WHAT TO PRODUCE ▸
Exact retyping of the data: please keep every word and drop each picture.

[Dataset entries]
────────────────────────────────────────
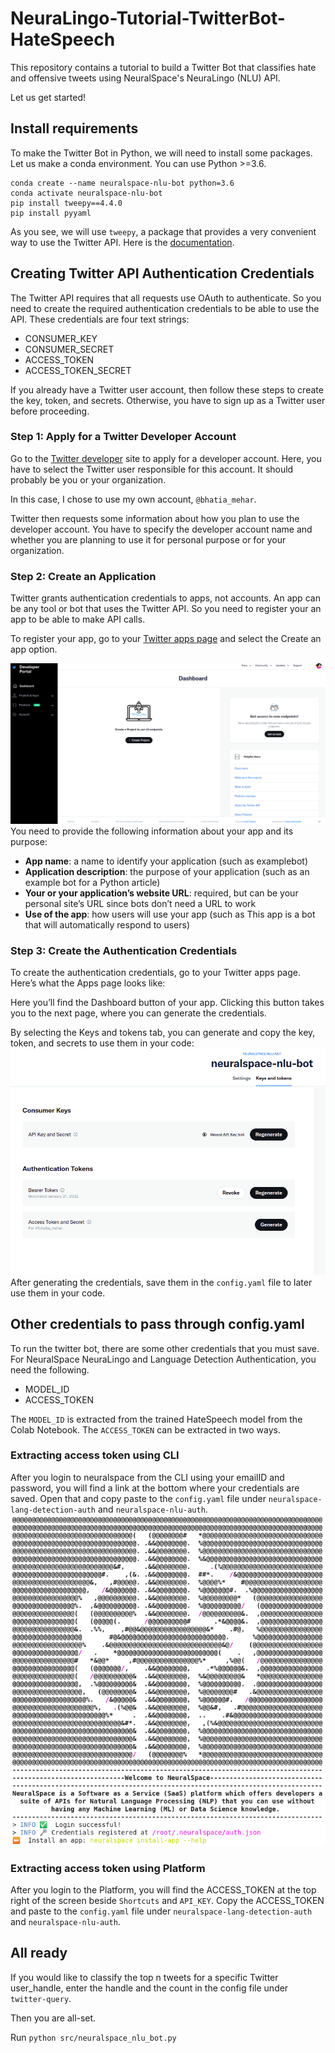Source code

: # NeuraLingo-Tutorial-TwitterBot-HateSpeech
This repository contains a tutorial to build a Twitter Bot that classifies hate and offensive tweets using NeuralSpace's NeuraLingo (NLU) API.  

Let us get started!

## Install requirements

To make the Twitter Bot in Python, we will need to install some packages. Let us make a conda environment. You can use Python >=3.6.

```
conda create --name neuralspace-nlu-bot python=3.6
conda activate neuralspace-nlu-bot
pip install tweepy==4.4.0
pip install pyyaml
```
As you see, we will use `tweepy`, a package that provides a very convenient way to use the Twitter API. Here is the [documentation](https://tweepy.readthedocs.io/en/latest/api.html). 

## Creating Twitter API Authentication Credentials
The Twitter API requires that all requests use OAuth to authenticate. So you need to create the required authentication credentials to be able to use the API. These credentials are four text strings:

- CONSUMER_KEY
- CONSUMER_SECRET
- ACCESS_TOKEN
- ACCESS_TOKEN_SECRET

If you already have a Twitter user account, then follow these steps to create the key, token, and secrets. Otherwise, you have to sign up as a Twitter user before proceeding.

### Step 1: Apply for a Twitter Developer Account
Go to the [Twitter developer](https://developer.twitter.com/en) site to apply for a developer account. Here, you have to select the Twitter user responsible for this account. It should probably be you or your organization. 

In this case, I chose to use my own account, `@bhatia_mehar`.

Twitter then requests some information about how you plan to use the developer account. You have to specify the developer account name and whether you are planning to use it for personal purpose or for your organization.

### Step 2: Create an Application
Twitter grants authentication credentials to apps, not accounts. An app can be any tool or bot that uses the Twitter API. So you need to register your an app to be able to make API calls.

To register your app, go to your [Twitter apps page](https://developer.twitter.com/en/portal/projects-and-apps) and select the Create an app option.

![twitter-create-app](images/ns-twitter-login-1.png)
You need to provide the following information about your app and its purpose:

- **App name**: a name to identify your application (such as examplebot)
- **Application description**: the purpose of your application (such as an example bot for a Python article)
- **Your or your application’s website URL**: required, but can be your personal site’s URL since bots don’t need a URL to work
- **Use of the app**: how users will use your app (such as This app is a bot that will automatically respond to users)

### Step 3: Create the Authentication Credentials

To create the authentication credentials, go to your Twitter apps page. Here’s what the Apps page looks like:

Here you’ll find the Dashboard button of your app. Clicking this button takes you to the next page, where you can generate the credentials.

By selecting the Keys and tokens tab, you can generate and copy the key, token, and secrets to use them in your code:
![twitter-credentials](images/ns-twitter-2.png)
After generating the credentials, save them in the `config.yaml` file to later use them in your code.

## Other credentials to pass through config.yaml

To run the twitter bot, there are some other credentials that you must save. 
For NeuralSpace NeuraLingo and Language Detection Authentication, you need the following. 
- MODEL_ID
- ACCESS_TOKEN

The `MODEL_ID` is extracted from the trained HateSpeech model from the Colab Notebook. The `ACCESS_TOKEN` can be extracted in two ways. 

### Extracting access token using CLI
After you login to neuralspace from the CLI using your emailID and password, you will find a link at the bottom where your credentials are saved. Open that and copy paste to the `config.yaml` file under `neuralspace-lang-detection-auth` and `neuralspace-nlu-auth`. 
![alt text](images/ns-cli-access-token.png)

### Extracting access token using Platform
After you login to the Platform, you will find the ACCESS_TOKEN at the top right of the screen beside `Shortcuts` and `API_KEY`. Copy the ACCESS_TOKEN and paste to the `config.yaml` file under `neuralspace-lang-detection-auth` and `neuralspace-nlu-auth`.

## All ready
If you would like to classify the top n tweets for a specific Twitter user_handle, enter the handle and the count in the config file under `twitter-query`. 

Then you are all-set. 

Run ```python src/neuralspace_nlu_bot.py```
────────────────────────────────────────
OUTPUT FOR THIS EXERCISE ▸
Source code

: # NeuraLingo-Tutorial-TwitterBot-HateSpeech
This repository contains a tutorial to build a Twitter Bot that classifies hate and offensive tweets using NeuralSpace's NeuraLingo (NLU) API.  

Let us get started!

## Install requirements

To make the Twitter Bot in Python, we will need to install some packages. Let us make a conda environment. You can use Python >=3.6.

```
conda create --name neuralspace-nlu-bot python=3.6
conda activate neuralspace-nlu-bot
pip install tweepy==4.4.0
pip install pyyaml
```
As you see, we will use `tweepy`, a package that provides a very convenient way to use the Twitter API. Here is the [documentation](https://tweepy.readthedocs.io/en/latest/api.html). 

## Creating Twitter API Authentication Credentials
The Twitter API requires that all requests use OAuth to authenticate. So you need to create the required authentication credentials to be able to use the API. These credentials are four text strings:

- CONSUMER_KEY
- CONSUMER_SECRET
- ACCESS_TOKEN
- ACCESS_TOKEN_SECRET

If you already have a Twitter user account, then follow these steps to create the key, token, and secrets. Otherwise, you have to sign up as a Twitter user before proceeding.

### Step 1: Apply for a Twitter Developer Account
Go to the [Twitter developer](https://developer.twitter.com/en) site to apply for a developer account. Here, you have to select the Twitter user responsible for this account. It should probably be you or your organization. 

In this case, I chose to use my own account, `@bhatia_mehar`.

Twitter then requests some information about how you plan to use the developer account. You have to specify the developer account name and whether you are planning to use it for personal purpose or for your organization.

### Step 2: Create an Application
Twitter grants authentication credentials to apps, not accounts. An app can be any tool or bot that uses the Twitter API. So you need to register your an app to be able to make API calls.

To register your app, go to your [Twitter apps page](https://developer.twitter.com/en/portal/projects-and-apps) and select the Create an app option.

![twitter-create-app](images/ns-twitter-login-1.png)
You need to provide the following information about your app and its purpose:

- **App name**: a name to identify your application (such as examplebot)
- **Application description**: the purpose of your application (such as an example bot for a Python article)
- **Your or your application’s website URL**: required, but can be your personal site’s URL since bots don’t need a URL to work
- **Use of the app**: how users will use your app (such as This app is a bot that will automatically respond to users)

### Step 3: Create the Authentication Credentials

To create the authentication credentials, go to your Twitter apps page. Here’s what the Apps page looks like:

Here you’ll find the Dashboard button of your app. Clicking this button takes you to the next page, where you can generate the credentials.

By selecting the Keys and tokens tab, you can generate and copy the key, token, and secrets to use them in your code:
![twitter-credentials](images/ns-twitter-2.png)
After generating the credentials, save them in the `config.yaml` file to later use them in your code.

## Other credentials to pass through config.yaml

To run the twitter bot, there are some other credentials that you must save. 
For NeuralSpace NeuraLingo and Language Detection Authentication, you need the following. 
- MODEL_ID
- ACCESS_TOKEN

The `MODEL_ID` is extracted from the trained HateSpeech model from the Colab Notebook. The `ACCESS_TOKEN` can be extracted in two ways. 

### Extracting access token using CLI
After you login to neuralspace from the CLI using your emailID and password, you will find a link at the bottom where your credentials are saved. Open that and copy paste to the `config.yaml` file under `neuralspace-lang-detection-auth` and `neuralspace-nlu-auth`. 
![alt text](images/ns-cli-access-token.png)

### Extracting access token using Platform
After you login to the Platform, you will find the ACCESS_TOKEN at the top right of the screen beside `Shortcuts` and `API_KEY`. Copy the ACCESS_TOKEN and paste to the `config.yaml` file under `neuralspace-lang-detection-auth` and `neuralspace-nlu-auth`.

## All ready
If you would like to classify the top n tweets for a specific Twitter user_handle, enter the handle and the count in the config file under `twitter-query`. 

Then you are all-set. 

Run ```python src/neuralspace_nlu_bot.py```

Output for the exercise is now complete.